Stores are increasingly using digital technologies to provide customers with a “smart” experience when they go shopping.
The Internet has been irrevocably changing the way we shop for many years now. But the daily barrage of new online shops and personalized advertisements are not the only indicators of the ongoing digitalization in this industry. Physical stores are also discovering the possibilities of networked technologies – and want to use them to transform traditional retail into a smart and personalized shopping experience.
For example, the British pharmacy and cosmetics chain Boots has announced that it will publish a new version of its app this year that will allow customers to use location-based services. When they enter a Boots store, users who have the app installed on their smartphone will receive a personalized push notification with offers based on their previous purchases saved in the app.
The Fine Line Between Service and Privacy
By launching the new version of the app, Boots is aiming to offer its customers a more convenient, more personalized – and, of course, more enticing – shopping experience in its stores. However, the company is conscious of the fact that there is an extremely fine line between an improved customer experience and an information overload – with data protection another major consideration. “We will not be bombarding people or frightening people so they think, ‘woah, they know we are in store’,” says Vicky Dring, a senior product manager at Boots.

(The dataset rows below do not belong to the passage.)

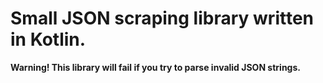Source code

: # Small JSON scraping library written in Kotlin.

**Warning! This library will fail if you try to parse invalid JSON strings.**
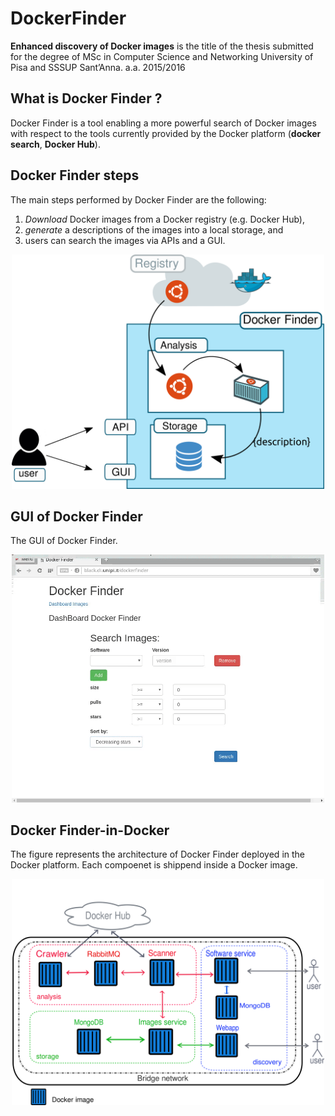 

# DockerFinder

<!-- START doctoc generated TOC please keep comment here to allow auto update -->
<!-- DON'T EDIT THIS SECTION, INSTEAD RE-RUN doctoc TO UPDATE 
**Table of Contents**  *generated with [DocToc](https://github.com/thlorenz/doctoc)*

- [Thesis](#What is Docker Finder ?)
  - [regex](#regex)
- [PyFinder](#pyfinder)
- [ServerApi](#serverapi)

<!-- END doctoc generated TOC please keep comment here to allow auto update -->
**Enhanced discovery of Docker
images**  is the title of the thesis submitted for the degree of
MSc in Computer Science and Networking
University of Pisa and SSSUP Sant’Anna. a.a. 2015/2016


## What is Docker Finder ?
Docker Finder is a tool enabling a more powerful search of Docker images with
respect to the tools currently provided by the Docker platform (**docker search**, **Docker Hub**).


## Docker Finder steps
The main steps performed by Docker Finder are the following:

1. *Download* Docker images from a Docker registry (e.g. Docker Hub),
2. *generate* a descriptions of the images into a local storage,
and
3. users can search the images via APIs and a GUI.

<div align="center">
<img src="./docs/df_discovery.png" width="500">
</div>


## GUI of Docker Finder
The GUI of Docker Finder.
<div  align="center">
<img src="./docs/df_gif.gif" width="500">
</div>



## Docker Finder-in-Docker
The figure represents the architecture of Docker Finder deployed in the Docker platform. Each compoenet is shippend inside a Docker image.

<div align="center">
<img src="./docs/architecture_docker.png" width="500">
</div>
 
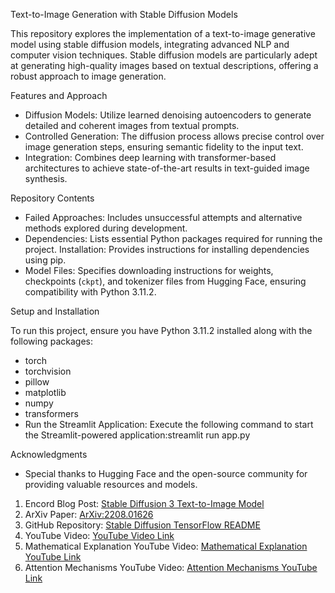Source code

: Text-to-Image Generation with Stable Diffusion Models

This repository explores the implementation of a text-to-image generative model using stable diffusion models, integrating advanced NLP and computer vision techniques. Stable diffusion models are particularly adept at generating high-quality images based on textual descriptions, offering a robust approach to image generation.

 Features and Approach

- Diffusion Models: Utilize learned denoising autoencoders to generate detailed and coherent images from textual prompts.
- Controlled Generation: The diffusion process allows precise control over image generation steps, ensuring semantic fidelity to the input text.
- Integration: Combines deep learning with transformer-based architectures to achieve state-of-the-art results in text-guided image synthesis.

 Repository Contents

- Failed Approaches: Includes unsuccessful attempts and alternative methods explored during development.
- Dependencies: Lists essential Python packages required for running the project.
  Installation: Provides instructions for installing dependencies using pip.
- Model Files: Specifies downloading instructions for weights, checkpoints (`ckpt`), and tokenizer files from Hugging Face, ensuring compatibility with Python 3.11.2.

 Setup and Installation

To run this project, ensure you have Python 3.11.2 installed along with the following packages:

- torch
- torchvision
- pillow
- matplotlib
- numpy
- transformers
- Run the Streamlit Application: Execute the following command to start the Streamlit-powered application:streamlit run app.py

 Acknowledgments

- Special thanks to Hugging Face and the open-source community for providing valuable resources and models.

1. Encord Blog Post: [Stable Diffusion 3 Text-to-Image Model](https://encord.com/blog/stable-diffusion-3-text-to-image-model/)
2. ArXiv Paper: [ArXiv:2208.01626](https://arxiv.org/abs/2208.01626)
3. GitHub Repository: [Stable Diffusion TensorFlow README](https://github.com/divamgupta/stable-diffusion-tensorflow/blob/master/README.md)
4. YouTube Video: [YouTube Video Link](https://www.youtube.com/watch?v=1CIpzeNxIhU)
5. Mathematical Explanation YouTube Video: [Mathematical Explanation YouTube Link](https://www.youtube.com/watch?v=HoKDTa5jHvg&t=528s)
6. Attention Mechanisms YouTube Video: [Attention Mechanisms YouTube Link](https://www.youtube.com/watch?v=aw3H-wPuRcw)
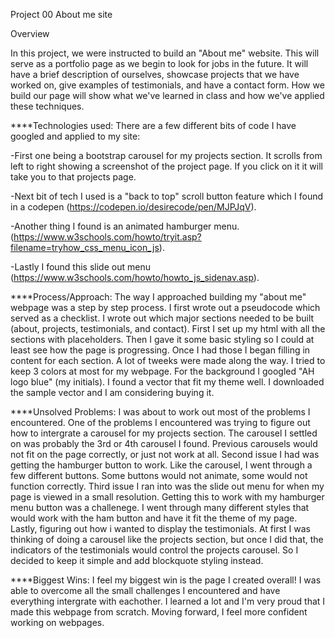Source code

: Project 00 About me site

Overview

In this project, we were instructed to build an "About me" website. This will serve as a portfolio page as we begin
to look for jobs in the future. It will have a brief description of ourselves, showcase projects that we have worked on,
give examples of testimonials, and have a contact form. How we build our page will show what we've learned in class and how we've applied these techniques.

****Technologies used:
There are a few different bits of code I have googled and applied to my site:

-First one being a bootstrap carousel for my projects section. It scrolls from left to right showing a screenshot of the project page. If you click on it it will take you to that projects page.

-Next bit of tech I used is a "back to top" scroll button feature which I found in a codepen (https://codepen.io/desirecode/pen/MJPJqV).

-Another thing I found is an animated hamburger menu.(https://www.w3schools.com/howto/tryit.asp?filename=tryhow_css_menu_icon_js).

-Lastly I found this slide out menu (https://www.w3schools.com/howto/howto_js_sidenav.asp).

****Process/Approach:
The way I approached building my "about me" webpage was a step by step process. I first wrote out a pseudocode which served as a checklist. I wrote out which major sections needed to be built (about, projects, testimonials, and contact). First I set up my html with all the sections with placeholders. Then I gave it some basic styling so I could at least see how the page is progressing. Once I had those I began filling in content for each section. A lot of tweeks were made along the way. I tried to keep 3 colors at most for my webpage. For the background I googled "AH logo blue" (my initials). I found a vector that fit my theme well. I downloaded the sample vector and I am considering buying it.

****Unsolved Problems:
I was about to work out most of the problems I encountered. One of the problems I encountered was trying to figure out how to intergrate a carousel for my projects section. The carousel I settled on was probably the 3rd or 4th carousel I found. Previous carousels would not fit on the page correctly, or just not work at all. Second issue I had was getting the hamburger button to work. Like the carousel, I went through a few different buttons. Some buttons would not animate, some would not function correctly. Third issue I ran into was the slide out menu for when my page is viewed in a small resolution. Getting this to work with my hamburger menu button was a challenege. I went through many different styles that would work with the ham button and have it fit the theme of my page. Lastly, figuring out how i wanted to display the testimonials. At first I was thinking of doing a carousel like the projects section, but once I did that, the indicators of the testimonials would control the projects carousel. So I decided to keep it simple and add blockquote styling instead.

****Biggest Wins:
I feel my biggest win is the page I created overall! I was able to overcome all the small challenges I encountered and have everything intergrate with eachother. I learned a lot and I'm very proud that I made this webpage from scratch. Moving forward, I feel more confident working on webpages.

However, no further details are available on how the new service would actually work. For example, potential users may wonder whether they will be asked for their consent before using the service, or whether it will be automatically activated as soon as they update the app. There are also no exact details regarding how far the customer needs to be from the store before the app detects them. It would be interesting to know whether customers receive the notifications even if they’re just walking past the store or standing at a nearby bus stop.
Customers as Living Passwords
Protecting your privacy and personal data also poses a great obstacle when it comes to efforts to digitalize payment systems. In order to promote the use of innovative technologies, manufacturers are constantly developing new processes that offer a higher level of security. The British supermarket chain Costcutter recently started using a system in their branch at Brunel University in London that allows students to pay by scanning their finger.
The scanning technology, Fingopay, was developed by Sthaler and uses infrared light to detect the vein pattern in a person’s finger. The biometric data is linked to the user’s account information, which allows them to perform future transactions by scanning their finger. This process is intended to be much more secure than conventional fingerprint technologies and has already been used successfully for several years by business customers, including at Barclays Bank. Costcutter is contemplating using the finger scanning system in other branches in the future. Sthaler has also indicated that it is in serious talks with other supermarket chains.
Intel is also advancing the imminent revolution in physical stores with a large portfolio of retail technologies, ranging from mobile point-of-sale devices to comprehensive IT platforms that connect sensory data collected in store with the latest analytic tools. For example, Tally is an autonomous stocktaking robot that moves between the shelves checking stock levels, detecting products that have been placed in the wrong position, and identifying incorrect price information. Intelligent networking means that the physical and digital worlds of retail can be linked and ensures that customers enjoy a more convenient and personalized experience when they go shopping.